Бесконечно многообразие прокофьевского наследия. В океане музыки, созданной им, буквально каждый находит область, близкую его сердцу, темпераменту. Это касается не только слушателей, воспринимающих творчество Прокофьева, но и тех музыкантов, которые несут его людям. Ибо нет таких жанров и форм, к которым не обращался бы композитор. Трудно представить себе сегодня развитие любого музыкального жанра вне вклада, внесенного Прокофьевым.

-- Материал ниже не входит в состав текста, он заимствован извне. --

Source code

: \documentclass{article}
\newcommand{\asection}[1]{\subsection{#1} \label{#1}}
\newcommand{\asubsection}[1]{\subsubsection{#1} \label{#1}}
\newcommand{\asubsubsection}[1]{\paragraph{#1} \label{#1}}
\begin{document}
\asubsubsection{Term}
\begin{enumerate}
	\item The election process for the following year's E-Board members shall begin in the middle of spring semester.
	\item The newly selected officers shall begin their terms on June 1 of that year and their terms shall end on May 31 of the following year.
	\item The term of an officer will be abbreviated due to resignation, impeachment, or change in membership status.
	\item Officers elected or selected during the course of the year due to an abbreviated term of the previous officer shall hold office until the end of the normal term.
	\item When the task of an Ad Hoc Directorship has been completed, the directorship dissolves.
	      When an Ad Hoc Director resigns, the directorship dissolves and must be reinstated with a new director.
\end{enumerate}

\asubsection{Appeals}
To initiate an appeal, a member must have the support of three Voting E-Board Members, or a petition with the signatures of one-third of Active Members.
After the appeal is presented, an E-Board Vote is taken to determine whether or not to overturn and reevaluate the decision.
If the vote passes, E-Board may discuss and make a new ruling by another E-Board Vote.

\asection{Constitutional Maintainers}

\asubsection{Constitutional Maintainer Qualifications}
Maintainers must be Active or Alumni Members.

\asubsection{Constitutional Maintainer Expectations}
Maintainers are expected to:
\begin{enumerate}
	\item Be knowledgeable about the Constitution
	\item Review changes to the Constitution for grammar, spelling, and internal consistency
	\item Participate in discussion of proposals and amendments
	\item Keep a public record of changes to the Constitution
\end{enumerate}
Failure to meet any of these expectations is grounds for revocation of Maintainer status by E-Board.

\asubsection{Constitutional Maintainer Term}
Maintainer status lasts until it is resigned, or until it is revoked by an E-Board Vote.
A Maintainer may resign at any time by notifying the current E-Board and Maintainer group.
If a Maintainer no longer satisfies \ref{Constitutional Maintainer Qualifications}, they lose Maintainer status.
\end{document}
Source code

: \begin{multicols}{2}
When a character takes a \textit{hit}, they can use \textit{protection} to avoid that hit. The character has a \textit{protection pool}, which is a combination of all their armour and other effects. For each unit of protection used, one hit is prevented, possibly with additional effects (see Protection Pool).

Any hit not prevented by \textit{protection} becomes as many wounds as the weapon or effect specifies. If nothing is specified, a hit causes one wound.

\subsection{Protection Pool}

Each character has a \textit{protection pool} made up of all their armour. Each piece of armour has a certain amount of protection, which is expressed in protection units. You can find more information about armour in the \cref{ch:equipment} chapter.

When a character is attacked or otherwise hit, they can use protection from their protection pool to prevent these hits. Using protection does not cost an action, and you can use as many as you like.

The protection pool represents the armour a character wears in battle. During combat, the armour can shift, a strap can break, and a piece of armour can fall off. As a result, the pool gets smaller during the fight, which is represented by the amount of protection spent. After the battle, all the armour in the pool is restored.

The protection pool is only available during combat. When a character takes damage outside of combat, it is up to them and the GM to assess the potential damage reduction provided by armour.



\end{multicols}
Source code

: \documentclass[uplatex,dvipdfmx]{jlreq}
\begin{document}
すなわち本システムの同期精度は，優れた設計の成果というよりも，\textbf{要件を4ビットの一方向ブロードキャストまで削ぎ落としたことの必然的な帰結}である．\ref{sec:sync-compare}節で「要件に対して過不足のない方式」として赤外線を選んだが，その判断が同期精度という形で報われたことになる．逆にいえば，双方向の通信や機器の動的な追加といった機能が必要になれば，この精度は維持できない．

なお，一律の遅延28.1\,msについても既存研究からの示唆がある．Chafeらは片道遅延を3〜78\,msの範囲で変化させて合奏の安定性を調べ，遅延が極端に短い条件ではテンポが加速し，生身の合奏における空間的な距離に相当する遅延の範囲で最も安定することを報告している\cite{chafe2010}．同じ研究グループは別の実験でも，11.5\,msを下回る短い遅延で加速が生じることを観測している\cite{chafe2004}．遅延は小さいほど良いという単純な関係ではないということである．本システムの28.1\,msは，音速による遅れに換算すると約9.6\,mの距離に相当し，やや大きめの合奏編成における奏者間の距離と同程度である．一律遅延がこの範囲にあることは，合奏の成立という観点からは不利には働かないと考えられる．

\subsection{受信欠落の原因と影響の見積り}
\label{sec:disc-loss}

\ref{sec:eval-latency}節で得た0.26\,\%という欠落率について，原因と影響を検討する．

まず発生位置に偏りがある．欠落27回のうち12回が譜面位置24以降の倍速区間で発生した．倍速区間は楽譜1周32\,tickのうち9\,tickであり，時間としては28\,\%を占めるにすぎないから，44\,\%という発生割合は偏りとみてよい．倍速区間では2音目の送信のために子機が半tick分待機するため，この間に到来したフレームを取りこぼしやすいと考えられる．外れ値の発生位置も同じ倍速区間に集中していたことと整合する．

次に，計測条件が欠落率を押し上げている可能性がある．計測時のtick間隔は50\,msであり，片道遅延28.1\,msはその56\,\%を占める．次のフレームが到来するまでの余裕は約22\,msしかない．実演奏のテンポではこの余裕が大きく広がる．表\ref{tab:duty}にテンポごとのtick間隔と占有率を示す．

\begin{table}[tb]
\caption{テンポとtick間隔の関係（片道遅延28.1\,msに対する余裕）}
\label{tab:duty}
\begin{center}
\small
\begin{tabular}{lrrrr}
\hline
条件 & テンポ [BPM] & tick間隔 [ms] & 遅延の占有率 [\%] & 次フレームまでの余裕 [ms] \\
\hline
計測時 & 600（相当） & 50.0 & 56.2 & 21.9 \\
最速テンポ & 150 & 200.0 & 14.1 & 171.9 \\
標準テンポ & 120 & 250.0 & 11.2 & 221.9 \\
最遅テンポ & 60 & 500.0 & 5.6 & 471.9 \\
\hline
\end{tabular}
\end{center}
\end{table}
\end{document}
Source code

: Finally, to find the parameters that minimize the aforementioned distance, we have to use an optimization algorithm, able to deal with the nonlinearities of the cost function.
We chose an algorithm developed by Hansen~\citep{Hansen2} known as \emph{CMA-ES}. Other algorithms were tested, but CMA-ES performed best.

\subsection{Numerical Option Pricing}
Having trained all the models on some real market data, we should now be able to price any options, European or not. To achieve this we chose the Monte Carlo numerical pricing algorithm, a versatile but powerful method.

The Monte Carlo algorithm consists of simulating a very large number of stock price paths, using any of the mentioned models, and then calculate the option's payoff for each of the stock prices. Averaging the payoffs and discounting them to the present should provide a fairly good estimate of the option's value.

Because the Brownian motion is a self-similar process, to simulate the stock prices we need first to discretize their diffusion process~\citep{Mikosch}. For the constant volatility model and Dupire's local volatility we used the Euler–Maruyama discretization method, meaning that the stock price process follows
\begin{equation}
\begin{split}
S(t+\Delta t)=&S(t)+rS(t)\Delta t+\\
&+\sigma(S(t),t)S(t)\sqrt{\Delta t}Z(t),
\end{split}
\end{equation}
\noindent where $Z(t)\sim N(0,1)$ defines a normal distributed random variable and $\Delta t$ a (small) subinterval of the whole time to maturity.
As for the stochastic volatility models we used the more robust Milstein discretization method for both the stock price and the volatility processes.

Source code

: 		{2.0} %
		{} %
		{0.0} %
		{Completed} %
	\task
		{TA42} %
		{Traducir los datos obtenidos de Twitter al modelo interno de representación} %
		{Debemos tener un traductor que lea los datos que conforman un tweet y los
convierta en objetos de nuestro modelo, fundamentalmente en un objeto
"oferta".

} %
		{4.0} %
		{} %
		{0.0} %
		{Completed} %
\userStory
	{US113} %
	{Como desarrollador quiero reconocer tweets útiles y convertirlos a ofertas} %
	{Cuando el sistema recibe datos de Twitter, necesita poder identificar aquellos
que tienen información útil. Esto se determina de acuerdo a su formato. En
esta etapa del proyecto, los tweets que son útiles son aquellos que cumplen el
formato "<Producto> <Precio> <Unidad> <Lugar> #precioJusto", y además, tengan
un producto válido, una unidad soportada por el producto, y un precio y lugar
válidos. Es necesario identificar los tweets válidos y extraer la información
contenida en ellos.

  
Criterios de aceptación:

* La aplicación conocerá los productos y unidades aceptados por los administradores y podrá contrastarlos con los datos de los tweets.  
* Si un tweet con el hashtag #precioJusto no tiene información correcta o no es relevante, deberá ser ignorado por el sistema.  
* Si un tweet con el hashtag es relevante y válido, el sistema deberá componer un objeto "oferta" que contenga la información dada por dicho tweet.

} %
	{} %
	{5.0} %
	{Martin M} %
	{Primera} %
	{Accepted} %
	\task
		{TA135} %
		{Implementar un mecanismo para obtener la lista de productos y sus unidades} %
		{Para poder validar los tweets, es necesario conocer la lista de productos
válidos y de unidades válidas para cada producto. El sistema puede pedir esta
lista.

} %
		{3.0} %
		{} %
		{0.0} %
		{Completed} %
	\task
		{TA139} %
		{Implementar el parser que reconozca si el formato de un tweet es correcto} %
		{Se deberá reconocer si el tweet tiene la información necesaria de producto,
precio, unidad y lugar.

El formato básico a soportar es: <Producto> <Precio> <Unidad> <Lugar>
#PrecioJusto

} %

Даже простой перечень его сочинений говорит о необычайной интенсивности и плодотворности композиторского труда. Восемь опер, семь симфоний, несколько ораторий и кантат, семь балетов, девять инструментальных концертов, десятки сонат, циклов, отдельных пьес и ансамблей для различных инструментов, вокальные циклы, музыка к спектаклям и кинофильмам, произведения для детей. Но не только жанровая всеохватность поражает в этом огромном перечне. Еще в большей степени — многогранность тем, сюжетов, образов, широчайший диапазон чувств и мыслей. Немного найдется в истории музыки гениев, которым в равной степени открывались бы и смысл великих движений эпохи, и глубины человеческой психологии, и мудрость старца, и беззаботный мир ребенка; Прокофьеву были подвластны и философские раздумья, и лирическая взволнованность, и острый сарказм, и горькая печаль, и буйное веселье.
Поэтому никто, услышав два, три или даже несколько произведений композитора, не может сказать: я знаю
Прокофьева. «Сколько бы ни вслушиваться в Музыку Сергея Прокофьева,— говорит Д. Шостакович,— даже, казалось бы, до нотки знакомую, все равно каждый раз открываешь в ней новые художественные красоты, глубину, неувядаемую свежесть и оригинальность. Как всякий большой талант, Прокофьев поистине неисчерпаем».